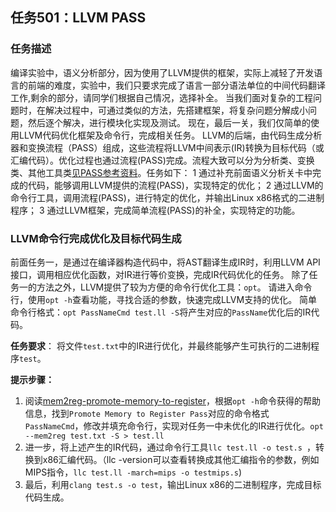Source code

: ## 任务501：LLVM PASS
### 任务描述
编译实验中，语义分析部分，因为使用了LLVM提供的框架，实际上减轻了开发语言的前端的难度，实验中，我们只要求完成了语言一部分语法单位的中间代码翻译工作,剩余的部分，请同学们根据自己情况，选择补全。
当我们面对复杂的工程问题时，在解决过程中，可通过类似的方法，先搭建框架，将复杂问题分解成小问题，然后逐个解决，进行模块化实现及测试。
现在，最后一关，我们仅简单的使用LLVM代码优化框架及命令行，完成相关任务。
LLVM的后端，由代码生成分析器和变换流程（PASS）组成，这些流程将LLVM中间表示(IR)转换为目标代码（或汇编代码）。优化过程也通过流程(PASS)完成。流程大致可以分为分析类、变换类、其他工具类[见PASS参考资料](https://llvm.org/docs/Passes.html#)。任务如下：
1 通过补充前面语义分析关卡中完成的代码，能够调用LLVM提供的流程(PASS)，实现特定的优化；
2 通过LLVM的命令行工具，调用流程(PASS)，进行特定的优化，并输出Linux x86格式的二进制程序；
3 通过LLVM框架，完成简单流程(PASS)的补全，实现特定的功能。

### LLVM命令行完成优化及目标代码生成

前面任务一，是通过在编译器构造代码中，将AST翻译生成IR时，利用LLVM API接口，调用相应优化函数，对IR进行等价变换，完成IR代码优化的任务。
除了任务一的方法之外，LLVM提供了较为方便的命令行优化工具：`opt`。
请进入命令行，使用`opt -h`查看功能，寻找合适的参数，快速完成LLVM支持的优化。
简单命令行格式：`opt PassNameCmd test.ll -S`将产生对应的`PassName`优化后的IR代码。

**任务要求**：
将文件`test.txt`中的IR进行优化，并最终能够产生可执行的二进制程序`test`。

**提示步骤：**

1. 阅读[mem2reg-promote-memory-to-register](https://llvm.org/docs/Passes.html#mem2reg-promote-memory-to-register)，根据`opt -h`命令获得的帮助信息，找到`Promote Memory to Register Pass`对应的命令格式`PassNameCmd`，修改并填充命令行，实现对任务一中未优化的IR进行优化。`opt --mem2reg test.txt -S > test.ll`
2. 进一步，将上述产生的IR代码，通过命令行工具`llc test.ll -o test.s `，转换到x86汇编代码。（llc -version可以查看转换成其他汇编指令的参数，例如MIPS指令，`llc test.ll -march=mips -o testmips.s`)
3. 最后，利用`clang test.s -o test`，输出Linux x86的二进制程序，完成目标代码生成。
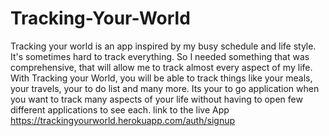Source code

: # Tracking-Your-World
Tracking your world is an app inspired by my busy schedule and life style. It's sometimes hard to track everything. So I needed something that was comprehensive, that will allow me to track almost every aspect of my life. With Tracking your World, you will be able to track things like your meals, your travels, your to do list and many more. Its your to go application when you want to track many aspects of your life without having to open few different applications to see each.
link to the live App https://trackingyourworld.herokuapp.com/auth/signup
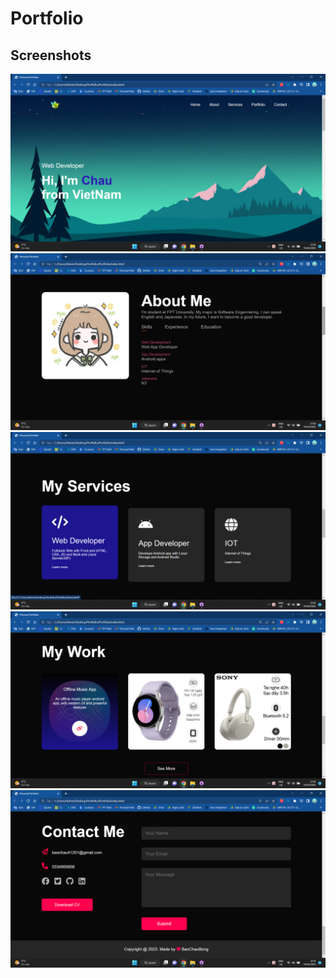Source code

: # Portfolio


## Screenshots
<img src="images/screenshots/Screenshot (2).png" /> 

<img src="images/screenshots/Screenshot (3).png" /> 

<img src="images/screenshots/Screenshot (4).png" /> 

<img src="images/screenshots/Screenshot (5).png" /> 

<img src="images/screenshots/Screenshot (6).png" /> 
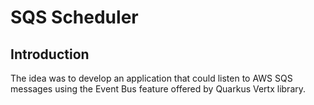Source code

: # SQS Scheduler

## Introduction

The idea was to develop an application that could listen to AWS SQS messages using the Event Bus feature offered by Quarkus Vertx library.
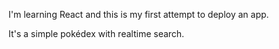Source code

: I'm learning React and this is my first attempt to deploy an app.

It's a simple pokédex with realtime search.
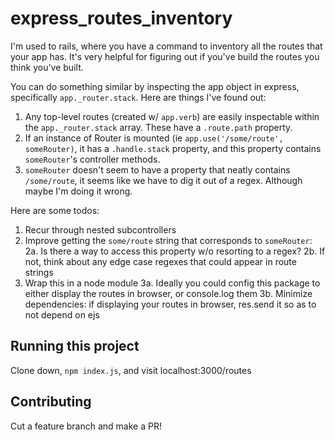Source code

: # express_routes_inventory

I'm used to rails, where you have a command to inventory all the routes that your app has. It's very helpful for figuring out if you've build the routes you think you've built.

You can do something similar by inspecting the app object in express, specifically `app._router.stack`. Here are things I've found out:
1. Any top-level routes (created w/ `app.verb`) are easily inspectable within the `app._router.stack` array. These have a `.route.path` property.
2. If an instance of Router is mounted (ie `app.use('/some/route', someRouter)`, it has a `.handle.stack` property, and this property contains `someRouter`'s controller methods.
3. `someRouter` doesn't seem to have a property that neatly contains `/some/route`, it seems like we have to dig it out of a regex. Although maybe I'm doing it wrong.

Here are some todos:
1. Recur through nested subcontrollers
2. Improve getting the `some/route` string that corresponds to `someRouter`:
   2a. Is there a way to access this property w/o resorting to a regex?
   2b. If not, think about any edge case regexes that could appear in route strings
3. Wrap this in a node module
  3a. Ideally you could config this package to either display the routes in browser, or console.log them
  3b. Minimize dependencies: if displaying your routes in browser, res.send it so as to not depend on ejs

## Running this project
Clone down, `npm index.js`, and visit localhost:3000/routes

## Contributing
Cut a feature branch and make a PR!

Task prompt: Your task is to return the lines above, from the first one up to and including the line containing "2 通过LLVM的命令行工具，调用流程(PASS)，进行特定的优化，并输出Linux x86格式的二进制程序；", minus any pictures.

Exercise solution:
Source code

: ## 任务501：LLVM PASS
### 任务描述
编译实验中，语义分析部分，因为使用了LLVM提供的框架，实际上减轻了开发语言的前端的难度，实验中，我们只要求完成了语言一部分语法单位的中间代码翻译工作,剩余的部分，请同学们根据自己情况，选择补全。
当我们面对复杂的工程问题时，在解决过程中，可通过类似的方法，先搭建框架，将复杂问题分解成小问题，然后逐个解决，进行模块化实现及测试。
现在，最后一关，我们仅简单的使用LLVM代码优化框架及命令行，完成相关任务。
LLVM的后端，由代码生成分析器和变换流程（PASS）组成，这些流程将LLVM中间表示(IR)转换为目标代码（或汇编代码）。优化过程也通过流程(PASS)完成。流程大致可以分为分析类、变换类、其他工具类[见PASS参考资料](https://llvm.org/docs/Passes.html#)。任务如下：
1 通过补充前面语义分析关卡中完成的代码，能够调用LLVM提供的流程(PASS)，实现特定的优化；
2 通过LLVM的命令行工具，调用流程(PASS)，进行特定的优化，并输出Linux x86格式的二进制程序；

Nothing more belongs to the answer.